Grande musica, arte, cultura e divertimento: Un’Estate da Re, che con il donizettiano Il Campanello dello Speziale segna il suo secondo appuntamento, è tutto questo. Infatti sabato 30 giugno e domenica 1° luglio alle ore 21, l’Aperia della Reggia di Caserta ospiterà questo melodramma giocoso in un atto, vero cammeo scritto da Gaetano Donizetti per il Teatro Nuovo di Napoli nel 1836.
Come anteprima ad ogni spettacolo è possibile effettuare una visita guidata al Giardino Inglese e all’Aperia e chi vuole prolungare la visita potrà anche prendere un gustoso aperitivo o cenare nel ristorante Diana ed Atteone a pochi metri dall’Aperia.
“Un’Estate da Re. La grande musica alla Reggia di Caserta e al Belvedere di San Leucio” è promossa dalla Regione Campania, organizzata dalla Scabec Spa in collaborazione con la Reggia di Caserta e il Comune di Caserta, con la partecipazione del Teatro di San Carlo di Napoli e il Teatro Verdi di Salerno.

Diretto da Giuseppe Montesano sul podio dell’Orchestra e del Coro del Teatro di San Carlo, Il Campanello dello speziale, di cui Gaetano Donizetti è anche librettista, porta la firma di Riccardo Canessa per la regia e vede come interpreti Barbara Bargnesi nei panni di Serafina, Marco Filippo Romano in quelli di Don Annibale Pistacchio, Filippo Morace sarà Enrico, Marta Vandoni Iorio Mamma Rosa e Cristian Ricci Spiridione.
Melodramma giocoso in un unico atto, ambientato, in questo allestimento del San Carlo, nella Capri degli anni ’60, Il Campanello dello Speziale fu composto dall’autore in soli dieci giorni.
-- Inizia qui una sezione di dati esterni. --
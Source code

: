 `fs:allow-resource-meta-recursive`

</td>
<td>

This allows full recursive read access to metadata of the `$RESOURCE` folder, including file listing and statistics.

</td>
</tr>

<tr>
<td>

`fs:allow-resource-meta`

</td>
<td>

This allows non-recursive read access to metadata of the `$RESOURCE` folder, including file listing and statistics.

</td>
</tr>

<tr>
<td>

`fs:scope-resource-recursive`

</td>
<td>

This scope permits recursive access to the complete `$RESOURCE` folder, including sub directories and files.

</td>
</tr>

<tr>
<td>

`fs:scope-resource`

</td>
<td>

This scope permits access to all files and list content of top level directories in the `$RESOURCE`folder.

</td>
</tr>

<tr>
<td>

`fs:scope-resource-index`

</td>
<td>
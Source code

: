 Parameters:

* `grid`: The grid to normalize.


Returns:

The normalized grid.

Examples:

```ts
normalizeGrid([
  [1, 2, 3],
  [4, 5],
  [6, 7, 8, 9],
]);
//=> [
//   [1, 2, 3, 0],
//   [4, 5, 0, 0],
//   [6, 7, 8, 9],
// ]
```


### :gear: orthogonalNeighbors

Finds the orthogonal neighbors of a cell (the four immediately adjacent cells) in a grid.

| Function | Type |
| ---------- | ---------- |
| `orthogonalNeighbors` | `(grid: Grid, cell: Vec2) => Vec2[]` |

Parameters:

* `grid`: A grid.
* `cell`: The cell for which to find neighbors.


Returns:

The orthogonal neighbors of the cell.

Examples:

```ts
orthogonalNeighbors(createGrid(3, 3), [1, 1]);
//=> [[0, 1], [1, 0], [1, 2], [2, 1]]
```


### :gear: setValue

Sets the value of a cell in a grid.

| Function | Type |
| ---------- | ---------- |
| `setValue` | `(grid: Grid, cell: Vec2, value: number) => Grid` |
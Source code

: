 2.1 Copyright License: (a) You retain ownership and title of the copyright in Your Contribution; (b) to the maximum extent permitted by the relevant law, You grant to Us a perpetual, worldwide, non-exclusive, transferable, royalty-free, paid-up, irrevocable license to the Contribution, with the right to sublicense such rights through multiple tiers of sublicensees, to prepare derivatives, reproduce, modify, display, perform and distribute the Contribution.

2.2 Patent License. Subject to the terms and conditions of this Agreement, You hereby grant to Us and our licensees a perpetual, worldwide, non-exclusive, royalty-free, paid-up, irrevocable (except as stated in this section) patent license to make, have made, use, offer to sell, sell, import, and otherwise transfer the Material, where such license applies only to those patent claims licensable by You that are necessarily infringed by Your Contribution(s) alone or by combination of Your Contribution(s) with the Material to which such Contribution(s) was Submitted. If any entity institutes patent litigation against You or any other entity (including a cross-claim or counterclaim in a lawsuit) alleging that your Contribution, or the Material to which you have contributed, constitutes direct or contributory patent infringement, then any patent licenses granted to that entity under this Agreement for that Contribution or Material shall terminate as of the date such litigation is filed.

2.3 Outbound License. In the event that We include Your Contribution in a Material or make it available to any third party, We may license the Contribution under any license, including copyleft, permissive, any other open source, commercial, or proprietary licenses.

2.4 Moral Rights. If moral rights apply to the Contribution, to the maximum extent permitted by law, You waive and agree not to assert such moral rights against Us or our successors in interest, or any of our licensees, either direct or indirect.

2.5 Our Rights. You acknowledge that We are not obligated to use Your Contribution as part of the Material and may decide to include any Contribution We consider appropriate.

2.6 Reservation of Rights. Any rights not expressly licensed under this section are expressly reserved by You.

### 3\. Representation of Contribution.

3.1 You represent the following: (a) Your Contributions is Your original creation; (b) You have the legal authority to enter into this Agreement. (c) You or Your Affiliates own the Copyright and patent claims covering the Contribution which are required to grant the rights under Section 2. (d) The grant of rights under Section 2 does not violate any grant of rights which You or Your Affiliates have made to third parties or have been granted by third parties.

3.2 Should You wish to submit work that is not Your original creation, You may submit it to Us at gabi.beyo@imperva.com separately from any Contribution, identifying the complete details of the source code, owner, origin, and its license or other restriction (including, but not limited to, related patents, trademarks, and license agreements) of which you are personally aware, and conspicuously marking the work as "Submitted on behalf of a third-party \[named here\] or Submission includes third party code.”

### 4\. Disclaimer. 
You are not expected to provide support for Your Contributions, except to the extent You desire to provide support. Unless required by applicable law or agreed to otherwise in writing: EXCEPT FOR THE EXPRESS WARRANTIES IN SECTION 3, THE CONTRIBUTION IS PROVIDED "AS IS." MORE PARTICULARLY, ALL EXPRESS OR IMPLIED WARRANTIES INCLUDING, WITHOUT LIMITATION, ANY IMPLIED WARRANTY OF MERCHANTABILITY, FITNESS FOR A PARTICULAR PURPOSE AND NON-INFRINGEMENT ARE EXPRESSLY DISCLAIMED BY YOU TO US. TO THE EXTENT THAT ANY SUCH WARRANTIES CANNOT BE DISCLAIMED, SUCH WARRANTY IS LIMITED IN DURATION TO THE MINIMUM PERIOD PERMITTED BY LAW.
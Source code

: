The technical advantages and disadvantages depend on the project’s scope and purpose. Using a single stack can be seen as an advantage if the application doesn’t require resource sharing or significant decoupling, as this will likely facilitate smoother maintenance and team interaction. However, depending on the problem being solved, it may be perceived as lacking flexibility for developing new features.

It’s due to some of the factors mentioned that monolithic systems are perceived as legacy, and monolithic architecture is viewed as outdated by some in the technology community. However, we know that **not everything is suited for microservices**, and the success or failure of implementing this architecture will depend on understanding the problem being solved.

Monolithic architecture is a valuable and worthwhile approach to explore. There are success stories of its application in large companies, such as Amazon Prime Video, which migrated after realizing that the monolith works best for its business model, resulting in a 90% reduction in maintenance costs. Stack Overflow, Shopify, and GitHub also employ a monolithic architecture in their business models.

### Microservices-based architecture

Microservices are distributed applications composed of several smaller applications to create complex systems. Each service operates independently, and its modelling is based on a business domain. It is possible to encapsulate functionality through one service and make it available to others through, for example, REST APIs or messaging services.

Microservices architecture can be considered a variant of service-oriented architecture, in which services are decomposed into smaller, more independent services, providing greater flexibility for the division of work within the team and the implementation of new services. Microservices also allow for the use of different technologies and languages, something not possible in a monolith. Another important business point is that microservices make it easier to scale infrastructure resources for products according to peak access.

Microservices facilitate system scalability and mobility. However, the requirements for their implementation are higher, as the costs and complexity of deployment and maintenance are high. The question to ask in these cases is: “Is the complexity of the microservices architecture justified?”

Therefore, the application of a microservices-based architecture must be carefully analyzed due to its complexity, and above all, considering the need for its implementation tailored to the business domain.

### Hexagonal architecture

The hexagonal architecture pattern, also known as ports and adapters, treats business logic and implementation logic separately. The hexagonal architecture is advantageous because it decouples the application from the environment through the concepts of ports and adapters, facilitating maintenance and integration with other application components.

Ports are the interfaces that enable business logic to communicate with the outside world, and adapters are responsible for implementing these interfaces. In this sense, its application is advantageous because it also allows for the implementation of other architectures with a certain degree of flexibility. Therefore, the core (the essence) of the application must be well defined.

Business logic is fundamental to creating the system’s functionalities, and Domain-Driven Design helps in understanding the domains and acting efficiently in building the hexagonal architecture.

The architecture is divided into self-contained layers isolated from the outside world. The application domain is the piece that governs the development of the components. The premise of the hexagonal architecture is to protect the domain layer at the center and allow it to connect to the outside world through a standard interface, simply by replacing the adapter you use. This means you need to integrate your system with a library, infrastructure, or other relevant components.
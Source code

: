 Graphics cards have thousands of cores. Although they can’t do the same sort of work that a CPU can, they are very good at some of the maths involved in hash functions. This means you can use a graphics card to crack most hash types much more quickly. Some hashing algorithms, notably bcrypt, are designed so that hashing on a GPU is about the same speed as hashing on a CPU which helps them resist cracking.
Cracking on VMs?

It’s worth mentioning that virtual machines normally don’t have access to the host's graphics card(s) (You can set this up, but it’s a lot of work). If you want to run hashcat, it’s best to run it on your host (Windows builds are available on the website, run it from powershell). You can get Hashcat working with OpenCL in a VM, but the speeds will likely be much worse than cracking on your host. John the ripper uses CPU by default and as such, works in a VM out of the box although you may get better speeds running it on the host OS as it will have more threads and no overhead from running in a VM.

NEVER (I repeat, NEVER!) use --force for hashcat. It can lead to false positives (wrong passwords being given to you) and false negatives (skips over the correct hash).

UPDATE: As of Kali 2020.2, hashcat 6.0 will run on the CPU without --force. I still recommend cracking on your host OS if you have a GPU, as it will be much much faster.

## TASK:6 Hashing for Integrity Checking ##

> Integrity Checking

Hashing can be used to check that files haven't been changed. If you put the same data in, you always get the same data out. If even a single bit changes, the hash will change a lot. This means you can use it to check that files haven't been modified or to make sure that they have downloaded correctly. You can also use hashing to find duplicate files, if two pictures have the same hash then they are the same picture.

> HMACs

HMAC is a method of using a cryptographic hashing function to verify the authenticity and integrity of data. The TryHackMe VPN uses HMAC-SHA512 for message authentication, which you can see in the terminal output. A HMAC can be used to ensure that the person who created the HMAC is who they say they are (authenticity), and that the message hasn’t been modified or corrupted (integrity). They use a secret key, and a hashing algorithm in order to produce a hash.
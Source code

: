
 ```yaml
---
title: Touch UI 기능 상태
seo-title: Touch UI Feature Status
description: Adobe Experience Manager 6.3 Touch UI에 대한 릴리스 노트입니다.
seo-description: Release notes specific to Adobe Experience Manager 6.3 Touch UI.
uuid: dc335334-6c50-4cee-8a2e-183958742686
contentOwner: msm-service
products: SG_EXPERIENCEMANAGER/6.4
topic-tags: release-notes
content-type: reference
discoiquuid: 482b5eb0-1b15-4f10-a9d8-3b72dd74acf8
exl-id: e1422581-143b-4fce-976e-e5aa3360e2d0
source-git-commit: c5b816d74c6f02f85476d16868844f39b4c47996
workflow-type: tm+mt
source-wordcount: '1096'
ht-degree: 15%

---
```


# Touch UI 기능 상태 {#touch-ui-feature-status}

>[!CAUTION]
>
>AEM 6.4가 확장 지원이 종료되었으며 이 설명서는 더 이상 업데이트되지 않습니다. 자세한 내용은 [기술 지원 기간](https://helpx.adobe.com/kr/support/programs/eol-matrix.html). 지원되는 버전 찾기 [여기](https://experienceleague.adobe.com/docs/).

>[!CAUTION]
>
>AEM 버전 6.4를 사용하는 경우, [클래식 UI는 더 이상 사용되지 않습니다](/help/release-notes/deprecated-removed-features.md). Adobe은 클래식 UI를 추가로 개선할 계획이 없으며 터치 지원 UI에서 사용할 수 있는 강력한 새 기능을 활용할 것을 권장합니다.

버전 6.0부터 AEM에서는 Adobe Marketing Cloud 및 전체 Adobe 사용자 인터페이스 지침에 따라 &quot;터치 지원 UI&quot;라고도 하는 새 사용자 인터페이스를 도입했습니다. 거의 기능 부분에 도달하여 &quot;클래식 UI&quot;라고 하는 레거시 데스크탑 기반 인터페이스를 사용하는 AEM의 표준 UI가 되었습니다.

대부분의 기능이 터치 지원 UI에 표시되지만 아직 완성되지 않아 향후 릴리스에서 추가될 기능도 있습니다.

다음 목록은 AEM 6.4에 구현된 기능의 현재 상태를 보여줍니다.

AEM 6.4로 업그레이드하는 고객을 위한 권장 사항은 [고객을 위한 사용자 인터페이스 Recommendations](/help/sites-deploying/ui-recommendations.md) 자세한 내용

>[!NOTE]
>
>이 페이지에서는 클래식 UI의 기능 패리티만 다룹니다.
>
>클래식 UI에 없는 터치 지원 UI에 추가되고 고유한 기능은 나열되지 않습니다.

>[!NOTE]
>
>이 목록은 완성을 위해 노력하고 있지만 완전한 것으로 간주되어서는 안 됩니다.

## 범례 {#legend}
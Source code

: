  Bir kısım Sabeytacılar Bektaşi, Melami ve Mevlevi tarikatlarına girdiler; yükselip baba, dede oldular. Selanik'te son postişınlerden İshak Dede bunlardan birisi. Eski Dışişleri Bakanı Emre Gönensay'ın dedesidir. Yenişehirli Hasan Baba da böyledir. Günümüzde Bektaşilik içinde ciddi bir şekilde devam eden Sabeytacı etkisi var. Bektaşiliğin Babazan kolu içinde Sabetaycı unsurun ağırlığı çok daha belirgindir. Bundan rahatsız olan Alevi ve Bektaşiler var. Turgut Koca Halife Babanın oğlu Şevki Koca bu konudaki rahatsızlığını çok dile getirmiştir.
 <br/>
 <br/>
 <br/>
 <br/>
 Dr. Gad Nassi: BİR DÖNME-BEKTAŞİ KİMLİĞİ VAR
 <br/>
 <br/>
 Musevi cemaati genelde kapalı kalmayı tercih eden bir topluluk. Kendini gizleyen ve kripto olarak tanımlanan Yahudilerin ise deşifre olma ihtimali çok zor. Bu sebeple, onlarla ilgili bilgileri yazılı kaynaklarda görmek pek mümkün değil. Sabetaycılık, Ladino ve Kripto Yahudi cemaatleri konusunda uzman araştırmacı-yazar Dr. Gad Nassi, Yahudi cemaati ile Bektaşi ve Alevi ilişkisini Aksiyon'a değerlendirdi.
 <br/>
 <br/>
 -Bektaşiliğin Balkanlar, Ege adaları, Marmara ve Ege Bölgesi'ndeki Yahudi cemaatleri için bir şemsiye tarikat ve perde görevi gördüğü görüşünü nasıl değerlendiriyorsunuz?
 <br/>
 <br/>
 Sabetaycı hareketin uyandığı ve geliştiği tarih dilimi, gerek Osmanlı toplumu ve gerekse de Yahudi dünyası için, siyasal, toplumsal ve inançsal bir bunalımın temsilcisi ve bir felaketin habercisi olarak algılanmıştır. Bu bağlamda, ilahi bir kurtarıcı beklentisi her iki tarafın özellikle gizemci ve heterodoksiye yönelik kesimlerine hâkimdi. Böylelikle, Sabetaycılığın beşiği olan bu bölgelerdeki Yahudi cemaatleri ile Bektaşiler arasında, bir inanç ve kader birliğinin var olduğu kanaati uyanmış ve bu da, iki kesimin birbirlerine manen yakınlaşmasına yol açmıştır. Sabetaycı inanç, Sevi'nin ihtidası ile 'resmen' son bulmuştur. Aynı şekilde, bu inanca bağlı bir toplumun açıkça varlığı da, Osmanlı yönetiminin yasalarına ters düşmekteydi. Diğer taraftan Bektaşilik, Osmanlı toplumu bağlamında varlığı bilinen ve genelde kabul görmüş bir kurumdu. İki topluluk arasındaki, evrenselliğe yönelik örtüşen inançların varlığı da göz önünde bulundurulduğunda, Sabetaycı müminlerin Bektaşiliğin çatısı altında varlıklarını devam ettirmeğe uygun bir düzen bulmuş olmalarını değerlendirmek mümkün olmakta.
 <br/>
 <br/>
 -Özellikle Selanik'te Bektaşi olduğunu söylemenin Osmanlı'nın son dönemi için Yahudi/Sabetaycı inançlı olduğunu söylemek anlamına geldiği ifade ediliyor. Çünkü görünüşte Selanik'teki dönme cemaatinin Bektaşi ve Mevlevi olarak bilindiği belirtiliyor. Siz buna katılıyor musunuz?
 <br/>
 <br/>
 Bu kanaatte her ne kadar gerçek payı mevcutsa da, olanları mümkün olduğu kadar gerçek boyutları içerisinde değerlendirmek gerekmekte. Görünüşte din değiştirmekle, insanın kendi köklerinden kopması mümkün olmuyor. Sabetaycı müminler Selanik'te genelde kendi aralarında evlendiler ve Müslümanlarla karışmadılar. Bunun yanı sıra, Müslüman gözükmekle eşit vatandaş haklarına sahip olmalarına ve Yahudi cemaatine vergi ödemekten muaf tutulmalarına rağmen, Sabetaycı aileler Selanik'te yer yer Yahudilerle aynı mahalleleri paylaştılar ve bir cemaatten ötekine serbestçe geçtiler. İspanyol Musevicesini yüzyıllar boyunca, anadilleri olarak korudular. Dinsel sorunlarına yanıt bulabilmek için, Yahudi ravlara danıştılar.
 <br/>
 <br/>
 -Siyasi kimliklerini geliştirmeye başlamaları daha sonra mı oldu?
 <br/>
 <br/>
Tratto dal vaudeville La sonnette de la nuit di Léon Lévy Brunswick, Mathieu-Barthélemy Troin e Victor Lhérie il libretto originale è in dialetto napoletano, poi adattato in italiano nel 1837 e narra gli stratagemmi che il giovane Don Enrico adotta per non far consumare la prima notte di nozze all’amata Serafina con il ricco e vecchio speziale Don Annibale Pistacchio.
“Il motivo della mia passione per questa piccolo gioiello – dichiara Riccardo Canessa – è la sconcertante analogia che il testo presenta con quella enorme futura produzione di autori napoletani che ebbe ad oggetto la parodia dell’opera lirica, cominciata da Altavilla, poi proseguita da Petito, Scarpetta, fino ad arrivare agli stessi De Filippo. Testi esilaranti dove il trionfo di Radamès diventava «’a sortita d’’e trumbettelle», il manicotto di Mimì, a causa di una carenza di attrezzeria, un gatto, e Santuzza malediceva compare Turiddu facendo intanto il corredino per il nascituro, figlio della colpa.
Nel Campanello Donizetti prendeva in giro non solo se stesso, autocitandosi, ma soprattutto se la prendeva con lo stereotipo del cantante lirico pieno di tic, fisime e capricci.
Un mio caro amico melomane – conclude il regista – mi ricorda sempre che «all’Opera se vene pe chiagnere…» …è vero, ma nel Campanello lo scopo è far sorridere proprio di quel mondo che tante volte ci ha fatto emozionare, di cui Verdi stesso però ne dissacrava l’essenza concludendo tutta la sua produzione con un serafico “tutti gabbati”!

Come raggiungere l’Aperia
Prima di ogni spettacolo è possibile effettuare una visita guidata al Giardino inglese e all’Aperia, prenotandosi al numero 800 600 601.
L’Aperia si puo’ raggiungere dall’ingresso principale della Reggia dove è in funzione un servizio navetta a ciclo continuo che accompagna gli spettatori o dal cancello sito in prossimità della fontana di Diana ed Atteone a cui si accede da via Maria Cristina a San Leucio con possibilità di parcheggio (a pagamento) messo a disposizione dall’adiacente ristorante.
Il programma e le informazioni sono sul sito www.unestatedare.it
I biglietti sono acquistabili su www.etes.it e nei relativi punti vendita del circuito.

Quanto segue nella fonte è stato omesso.